• **DIRECTIONS FOR THIS TASK**
In this exercise, every entry is to be copied exactly.

• **GIVEN RECORDS**
=-=-=
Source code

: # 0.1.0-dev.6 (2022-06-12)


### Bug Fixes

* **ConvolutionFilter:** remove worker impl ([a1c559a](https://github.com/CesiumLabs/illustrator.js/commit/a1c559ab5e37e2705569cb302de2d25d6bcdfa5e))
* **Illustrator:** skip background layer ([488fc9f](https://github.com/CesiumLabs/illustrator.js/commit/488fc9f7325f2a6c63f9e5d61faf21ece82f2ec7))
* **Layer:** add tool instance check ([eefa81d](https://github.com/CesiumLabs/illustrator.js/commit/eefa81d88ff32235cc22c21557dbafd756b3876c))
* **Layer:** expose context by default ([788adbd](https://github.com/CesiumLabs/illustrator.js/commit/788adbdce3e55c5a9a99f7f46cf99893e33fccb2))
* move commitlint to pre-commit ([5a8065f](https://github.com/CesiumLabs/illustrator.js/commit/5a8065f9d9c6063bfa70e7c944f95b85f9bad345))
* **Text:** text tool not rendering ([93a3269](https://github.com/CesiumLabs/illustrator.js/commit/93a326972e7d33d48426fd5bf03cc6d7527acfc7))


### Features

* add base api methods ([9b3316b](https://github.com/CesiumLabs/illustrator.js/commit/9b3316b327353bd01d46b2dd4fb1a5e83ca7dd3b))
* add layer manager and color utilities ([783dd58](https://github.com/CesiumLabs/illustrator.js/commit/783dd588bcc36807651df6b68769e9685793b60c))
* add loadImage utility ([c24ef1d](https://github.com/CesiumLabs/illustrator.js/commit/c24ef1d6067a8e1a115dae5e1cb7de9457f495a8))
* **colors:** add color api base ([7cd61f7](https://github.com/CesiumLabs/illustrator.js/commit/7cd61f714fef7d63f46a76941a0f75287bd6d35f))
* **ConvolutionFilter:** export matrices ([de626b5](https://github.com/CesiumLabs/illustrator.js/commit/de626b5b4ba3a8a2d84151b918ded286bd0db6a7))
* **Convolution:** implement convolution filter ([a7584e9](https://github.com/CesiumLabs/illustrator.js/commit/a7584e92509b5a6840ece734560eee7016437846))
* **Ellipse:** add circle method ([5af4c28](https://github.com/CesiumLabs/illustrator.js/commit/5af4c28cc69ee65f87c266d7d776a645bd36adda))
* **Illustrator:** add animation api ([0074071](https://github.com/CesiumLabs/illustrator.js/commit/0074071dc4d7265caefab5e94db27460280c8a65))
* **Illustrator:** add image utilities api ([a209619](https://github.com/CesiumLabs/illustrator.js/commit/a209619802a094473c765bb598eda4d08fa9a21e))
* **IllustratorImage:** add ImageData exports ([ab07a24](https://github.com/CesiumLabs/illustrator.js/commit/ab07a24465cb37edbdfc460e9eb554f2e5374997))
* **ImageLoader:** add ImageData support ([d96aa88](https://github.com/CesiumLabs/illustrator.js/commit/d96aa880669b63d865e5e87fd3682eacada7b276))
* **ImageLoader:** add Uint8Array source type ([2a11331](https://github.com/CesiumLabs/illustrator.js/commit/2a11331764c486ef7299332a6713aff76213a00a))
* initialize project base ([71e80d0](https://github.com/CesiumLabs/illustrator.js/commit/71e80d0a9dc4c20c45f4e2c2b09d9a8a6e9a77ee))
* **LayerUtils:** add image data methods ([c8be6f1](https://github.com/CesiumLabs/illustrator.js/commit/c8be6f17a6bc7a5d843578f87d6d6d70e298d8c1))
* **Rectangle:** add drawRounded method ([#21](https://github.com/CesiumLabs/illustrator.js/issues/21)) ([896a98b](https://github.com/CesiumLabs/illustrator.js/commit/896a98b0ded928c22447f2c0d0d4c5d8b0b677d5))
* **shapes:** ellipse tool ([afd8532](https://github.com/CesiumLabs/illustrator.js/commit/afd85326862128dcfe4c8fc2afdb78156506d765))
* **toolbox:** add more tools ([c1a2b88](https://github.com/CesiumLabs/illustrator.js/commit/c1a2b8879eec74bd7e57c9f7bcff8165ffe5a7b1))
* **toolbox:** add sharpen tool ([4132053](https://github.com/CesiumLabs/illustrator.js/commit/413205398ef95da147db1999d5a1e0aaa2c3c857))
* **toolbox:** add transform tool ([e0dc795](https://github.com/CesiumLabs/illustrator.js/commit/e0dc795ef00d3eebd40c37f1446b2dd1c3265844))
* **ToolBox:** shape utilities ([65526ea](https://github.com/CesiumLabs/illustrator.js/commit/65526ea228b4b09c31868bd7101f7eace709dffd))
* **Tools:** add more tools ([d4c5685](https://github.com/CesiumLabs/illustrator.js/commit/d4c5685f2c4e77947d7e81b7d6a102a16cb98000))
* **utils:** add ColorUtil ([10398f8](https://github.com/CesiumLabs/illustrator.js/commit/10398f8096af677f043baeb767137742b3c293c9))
=-=-=
• **ANSWER AREA**
Source code

: # 0.1.0-dev.6 (2022-06-12)


### Bug Fixes

* **ConvolutionFilter:** remove worker impl ([a1c559a](https://github.com/CesiumLabs/illustrator.js/commit/a1c559ab5e37e2705569cb302de2d25d6bcdfa5e))
* **Illustrator:** skip background layer ([488fc9f](https://github.com/CesiumLabs/illustrator.js/commit/488fc9f7325f2a6c63f9e5d61faf21ece82f2ec7))
* **Layer:** add tool instance check ([eefa81d](https://github.com/CesiumLabs/illustrator.js/commit/eefa81d88ff32235cc22c21557dbafd756b3876c))
* **Layer:** expose context by default ([788adbd](https://github.com/CesiumLabs/illustrator.js/commit/788adbdce3e55c5a9a99f7f46cf99893e33fccb2))
* move commitlint to pre-commit ([5a8065f](https://github.com/CesiumLabs/illustrator.js/commit/5a8065f9d9c6063bfa70e7c944f95b85f9bad345))
* **Text:** text tool not rendering ([93a3269](https://github.com/CesiumLabs/illustrator.js/commit/93a326972e7d33d48426fd5bf03cc6d7527acfc7))


### Features

* add base api methods ([9b3316b](https://github.com/CesiumLabs/illustrator.js/commit/9b3316b327353bd01d46b2dd4fb1a5e83ca7dd3b))
* add layer manager and color utilities ([783dd58](https://github.com/CesiumLabs/illustrator.js/commit/783dd588bcc36807651df6b68769e9685793b60c))
* add loadImage utility ([c24ef1d](https://github.com/CesiumLabs/illustrator.js/commit/c24ef1d6067a8e1a115dae5e1cb7de9457f495a8))
* **colors:** add color api base ([7cd61f7](https://github.com/CesiumLabs/illustrator.js/commit/7cd61f714fef7d63f46a76941a0f75287bd6d35f))
* **ConvolutionFilter:** export matrices ([de626b5](https://github.com/CesiumLabs/illustrator.js/commit/de626b5b4ba3a8a2d84151b918ded286bd0db6a7))
* **Convolution:** implement convolution filter ([a7584e9](https://github.com/CesiumLabs/illustrator.js/commit/a7584e92509b5a6840ece734560eee7016437846))
* **Ellipse:** add circle method ([5af4c28](https://github.com/CesiumLabs/illustrator.js/commit/5af4c28cc69ee65f87c266d7d776a645bd36adda))
* **Illustrator:** add animation api ([0074071](https://github.com/CesiumLabs/illustrator.js/commit/0074071dc4d7265caefab5e94db27460280c8a65))
* **Illustrator:** add image utilities api ([a209619](https://github.com/CesiumLabs/illustrator.js/commit/a209619802a094473c765bb598eda4d08fa9a21e))
* **IllustratorImage:** add ImageData exports ([ab07a24](https://github.com/CesiumLabs/illustrator.js/commit/ab07a24465cb37edbdfc460e9eb554f2e5374997))
* **ImageLoader:** add ImageData support ([d96aa88](https://github.com/CesiumLabs/illustrator.js/commit/d96aa880669b63d865e5e87fd3682eacada7b276))
* **ImageLoader:** add Uint8Array source type ([2a11331](https://github.com/CesiumLabs/illustrator.js/commit/2a11331764c486ef7299332a6713aff76213a00a))
* initialize project base ([71e80d0](https://github.com/CesiumLabs/illustrator.js/commit/71e80d0a9dc4c20c45f4e2c2b09d9a8a6e9a77ee))
* **LayerUtils:** add image data methods ([c8be6f1](https://github.com/CesiumLabs/illustrator.js/commit/c8be6f17a6bc7a5d843578f87d6d6d70e298d8c1))
* **Rectangle:** add drawRounded method ([#21](https://github.com/CesiumLabs/illustrator.js/issues/21)) ([896a98b](https://github.com/CesiumLabs/illustrator.js/commit/896a98b0ded928c22447f2c0d0d4c5d8b0b677d5))
* **shapes:** ellipse tool ([afd8532](https://github.com/CesiumLabs/illustrator.js/commit/afd85326862128dcfe4c8fc2afdb78156506d765))
* **toolbox:** add more tools ([c1a2b88](https://github.com/CesiumLabs/illustrator.js/commit/c1a2b8879eec74bd7e57c9f7bcff8165ffe5a7b1))
* **toolbox:** add sharpen tool ([4132053](https://github.com/CesiumLabs/illustrator.js/commit/413205398ef95da147db1999d5a1e0aaa2c3c857))
* **toolbox:** add transform tool ([e0dc795](https://github.com/CesiumLabs/illustrator.js/commit/e0dc795ef00d3eebd40c37f1446b2dd1c3265844))
* **ToolBox:** shape utilities ([65526ea](https://github.com/CesiumLabs/illustrator.js/commit/65526ea228b4b09c31868bd7101f7eace709dffd))
* **Tools:** add more tools ([d4c5685](https://github.com/CesiumLabs/illustrator.js/commit/d4c5685f2c4e77947d7e81b7d6a102a16cb98000))
* **utils:** add ColorUtil ([10398f8](https://github.com/CesiumLabs/illustrator.js/commit/10398f8096af677f043baeb767137742b3c293c9))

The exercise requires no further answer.